[development] Splitting hook_menu into hook_menu and hook_router
Darrel O'Pry
dopry at thing.net
Thu Jan 18 23:29:07 UTC 2007
On Thu, 2007-01-18 at 21:07 +0100, Dries Buytaert wrote:
> On 18 Jan 2007, at 20:30, Darrel O'Pry wrote:
> > 1) Lower Barrier to Entry for Developers, Self Documenting Hooks.
> >
> > Hook_menu currently does two things. URL to callback dispatching and
> > defining module provided menu items. It's a little counter
> > intuitive. I
> > thin splitting the functionality would make it easier to understand
> > how
> > Drupal handles initial page loading, without having to get into the
> > details of building a visible menu. Two simple self explanatory API's
> > are better than one confusing API.
>
> How many minutes does it take to explain the old/current menu system
> to someone? How many minutes does it take to explain the new/
> proposed menu system to someone? That's the ultimate test. I think
> that the new one is easier to explain, but I haven't actually tried.
The old one can be challenging to explain... The confusion seems to
begin around 'type' => ...
> > 2) Improved memory usage.
> >
> > People might not care about memory and performance on the surface, but
> > ISPs care about server resource usage, site maintainers worry about
> > the
> > number of visitors their site can support and their hardware needs in
> > relation to supporting their community, and site visitor care about
> > how
> > quickly the page loads.
>
> Why would splitting the router and the menu reduce memory usage?

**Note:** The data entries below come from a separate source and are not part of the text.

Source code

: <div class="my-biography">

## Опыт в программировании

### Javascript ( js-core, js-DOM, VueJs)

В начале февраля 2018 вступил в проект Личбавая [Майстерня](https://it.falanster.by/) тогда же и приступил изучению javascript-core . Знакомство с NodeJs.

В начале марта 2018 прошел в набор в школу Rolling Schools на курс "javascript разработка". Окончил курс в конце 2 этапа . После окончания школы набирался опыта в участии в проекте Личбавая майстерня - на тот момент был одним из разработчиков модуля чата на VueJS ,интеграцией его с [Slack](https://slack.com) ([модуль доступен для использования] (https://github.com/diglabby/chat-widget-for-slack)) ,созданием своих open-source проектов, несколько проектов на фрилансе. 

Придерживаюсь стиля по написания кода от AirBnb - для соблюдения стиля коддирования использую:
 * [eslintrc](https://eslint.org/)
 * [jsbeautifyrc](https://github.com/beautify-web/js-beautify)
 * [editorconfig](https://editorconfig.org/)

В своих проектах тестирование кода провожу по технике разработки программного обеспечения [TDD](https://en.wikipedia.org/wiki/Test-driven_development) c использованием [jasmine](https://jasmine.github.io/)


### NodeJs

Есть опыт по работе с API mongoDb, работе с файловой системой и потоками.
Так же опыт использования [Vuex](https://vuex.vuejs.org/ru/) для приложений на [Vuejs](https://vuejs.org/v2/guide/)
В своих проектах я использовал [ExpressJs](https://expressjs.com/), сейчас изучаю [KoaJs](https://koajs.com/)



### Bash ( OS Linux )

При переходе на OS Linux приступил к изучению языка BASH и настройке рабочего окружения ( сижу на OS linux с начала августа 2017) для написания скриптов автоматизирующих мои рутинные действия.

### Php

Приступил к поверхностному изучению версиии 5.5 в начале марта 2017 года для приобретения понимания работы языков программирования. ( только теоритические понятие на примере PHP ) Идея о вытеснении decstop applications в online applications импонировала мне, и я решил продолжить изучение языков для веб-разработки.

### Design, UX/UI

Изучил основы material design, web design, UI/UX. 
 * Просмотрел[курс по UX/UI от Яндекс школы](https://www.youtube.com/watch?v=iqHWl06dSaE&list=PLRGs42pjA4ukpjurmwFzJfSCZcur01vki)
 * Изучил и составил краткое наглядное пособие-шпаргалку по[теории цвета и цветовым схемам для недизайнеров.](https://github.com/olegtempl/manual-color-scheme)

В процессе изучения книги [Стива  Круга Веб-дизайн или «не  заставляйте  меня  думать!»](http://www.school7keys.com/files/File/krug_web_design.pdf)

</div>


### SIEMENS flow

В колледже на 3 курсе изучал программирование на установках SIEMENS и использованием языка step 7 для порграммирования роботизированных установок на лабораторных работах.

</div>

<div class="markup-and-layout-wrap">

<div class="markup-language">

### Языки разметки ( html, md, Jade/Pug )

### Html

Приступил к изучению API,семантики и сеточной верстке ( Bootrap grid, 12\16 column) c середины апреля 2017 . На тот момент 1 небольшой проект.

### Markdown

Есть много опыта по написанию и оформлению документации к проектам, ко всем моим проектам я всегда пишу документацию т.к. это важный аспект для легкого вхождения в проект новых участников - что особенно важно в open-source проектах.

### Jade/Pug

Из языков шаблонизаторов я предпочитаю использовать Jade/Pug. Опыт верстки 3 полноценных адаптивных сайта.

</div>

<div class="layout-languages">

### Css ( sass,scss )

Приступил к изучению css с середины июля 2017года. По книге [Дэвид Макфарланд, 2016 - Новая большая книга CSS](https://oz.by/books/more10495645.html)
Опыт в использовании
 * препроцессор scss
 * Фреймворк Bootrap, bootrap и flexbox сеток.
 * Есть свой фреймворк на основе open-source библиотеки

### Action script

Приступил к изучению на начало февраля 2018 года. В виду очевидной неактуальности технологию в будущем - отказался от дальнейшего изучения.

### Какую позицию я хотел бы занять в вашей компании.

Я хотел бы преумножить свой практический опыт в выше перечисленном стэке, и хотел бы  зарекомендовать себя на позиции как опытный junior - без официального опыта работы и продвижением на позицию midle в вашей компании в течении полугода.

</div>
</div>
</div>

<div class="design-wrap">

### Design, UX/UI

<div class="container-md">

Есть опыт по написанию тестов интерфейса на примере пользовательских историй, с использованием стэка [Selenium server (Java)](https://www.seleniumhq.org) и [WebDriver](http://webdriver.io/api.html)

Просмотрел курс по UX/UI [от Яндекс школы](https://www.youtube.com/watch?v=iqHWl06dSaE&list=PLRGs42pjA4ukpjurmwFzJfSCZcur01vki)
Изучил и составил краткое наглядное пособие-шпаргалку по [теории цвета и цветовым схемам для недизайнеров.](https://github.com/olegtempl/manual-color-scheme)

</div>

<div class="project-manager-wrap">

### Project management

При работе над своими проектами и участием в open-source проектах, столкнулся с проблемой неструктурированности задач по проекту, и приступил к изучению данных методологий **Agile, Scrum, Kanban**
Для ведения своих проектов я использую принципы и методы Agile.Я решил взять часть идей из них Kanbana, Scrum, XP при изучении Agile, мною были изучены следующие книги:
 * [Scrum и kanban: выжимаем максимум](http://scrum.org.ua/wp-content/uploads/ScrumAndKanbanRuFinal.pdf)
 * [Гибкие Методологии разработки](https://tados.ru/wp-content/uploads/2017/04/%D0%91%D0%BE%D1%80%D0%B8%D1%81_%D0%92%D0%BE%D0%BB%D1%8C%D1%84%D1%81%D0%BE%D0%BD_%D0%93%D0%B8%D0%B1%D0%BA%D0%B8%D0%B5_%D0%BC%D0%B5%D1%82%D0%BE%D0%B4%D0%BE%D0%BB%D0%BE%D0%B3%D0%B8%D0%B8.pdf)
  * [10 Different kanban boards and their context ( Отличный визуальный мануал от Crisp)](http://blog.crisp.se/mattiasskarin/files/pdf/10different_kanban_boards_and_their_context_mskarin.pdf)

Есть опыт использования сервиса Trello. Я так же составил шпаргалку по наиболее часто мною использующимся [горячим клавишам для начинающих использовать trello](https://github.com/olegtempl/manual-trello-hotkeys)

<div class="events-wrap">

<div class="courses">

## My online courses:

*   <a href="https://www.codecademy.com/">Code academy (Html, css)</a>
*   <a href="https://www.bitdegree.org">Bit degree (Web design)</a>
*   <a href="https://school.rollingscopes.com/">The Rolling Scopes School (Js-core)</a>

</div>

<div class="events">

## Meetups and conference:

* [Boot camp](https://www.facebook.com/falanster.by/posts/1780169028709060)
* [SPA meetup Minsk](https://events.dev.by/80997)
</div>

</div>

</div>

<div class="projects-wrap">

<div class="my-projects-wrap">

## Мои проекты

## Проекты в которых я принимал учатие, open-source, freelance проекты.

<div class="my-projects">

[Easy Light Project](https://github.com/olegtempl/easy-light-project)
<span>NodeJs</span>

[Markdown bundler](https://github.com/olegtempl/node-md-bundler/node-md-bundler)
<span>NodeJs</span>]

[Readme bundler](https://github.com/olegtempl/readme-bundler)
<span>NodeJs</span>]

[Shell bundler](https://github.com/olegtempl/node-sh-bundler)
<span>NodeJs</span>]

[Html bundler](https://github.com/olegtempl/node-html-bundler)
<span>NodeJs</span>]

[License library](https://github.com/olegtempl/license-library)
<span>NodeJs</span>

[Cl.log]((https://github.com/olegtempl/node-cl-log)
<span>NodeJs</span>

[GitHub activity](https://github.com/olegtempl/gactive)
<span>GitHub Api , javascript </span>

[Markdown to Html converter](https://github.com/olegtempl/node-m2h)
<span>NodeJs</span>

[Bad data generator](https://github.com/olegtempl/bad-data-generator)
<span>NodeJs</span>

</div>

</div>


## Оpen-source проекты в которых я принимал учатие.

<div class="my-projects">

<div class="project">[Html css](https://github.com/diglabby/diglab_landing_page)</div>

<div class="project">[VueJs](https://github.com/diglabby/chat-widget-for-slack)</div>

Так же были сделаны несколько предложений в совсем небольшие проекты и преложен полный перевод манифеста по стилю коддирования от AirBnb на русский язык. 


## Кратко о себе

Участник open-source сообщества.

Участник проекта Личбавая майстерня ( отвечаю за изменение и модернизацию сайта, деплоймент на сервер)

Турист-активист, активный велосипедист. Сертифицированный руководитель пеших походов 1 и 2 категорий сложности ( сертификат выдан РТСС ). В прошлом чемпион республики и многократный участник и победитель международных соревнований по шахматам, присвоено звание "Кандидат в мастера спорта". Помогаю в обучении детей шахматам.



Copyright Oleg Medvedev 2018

> Have you tested this? I'd think you end up with more arrays and some
> duplication.
The only necessary duplication would be path/array keys. We would have a
smaller memory footprint at ?router_execute? if we're only carrying
callback information and none of the user created menu items. After that
if we only load the visible menu items we have less things in memory.
However we can't say for sure unless there is something to test.
> > 3) Lighter Bootstrap.
> >
> > For cases like private files and xml-rpc interactions where the
> > visible
> > menu is not needed, there is less data to crunch before we get to the
> > workhorse callback.
>
> The XML-RPC backend doesn't actually use the menu system so your
> example is moot. It has his own dispatch mechanism. Even if it
> would use the menu system, 99% of the time people are serving pages
> with menus. We should optimize for the common case.
So maybe XML-RPC was a bad example, private files still are. Maybe files
just need there own .php which would also make my point moot.
There maybe some other MENU_CALLBACK(~80)'s that don't need a menu, also
anytime we find ourself at a drupal_goto(~50) we can probably live
without having a menu. So the menu thing is only built on demand we have
a few spots we can avoid building it.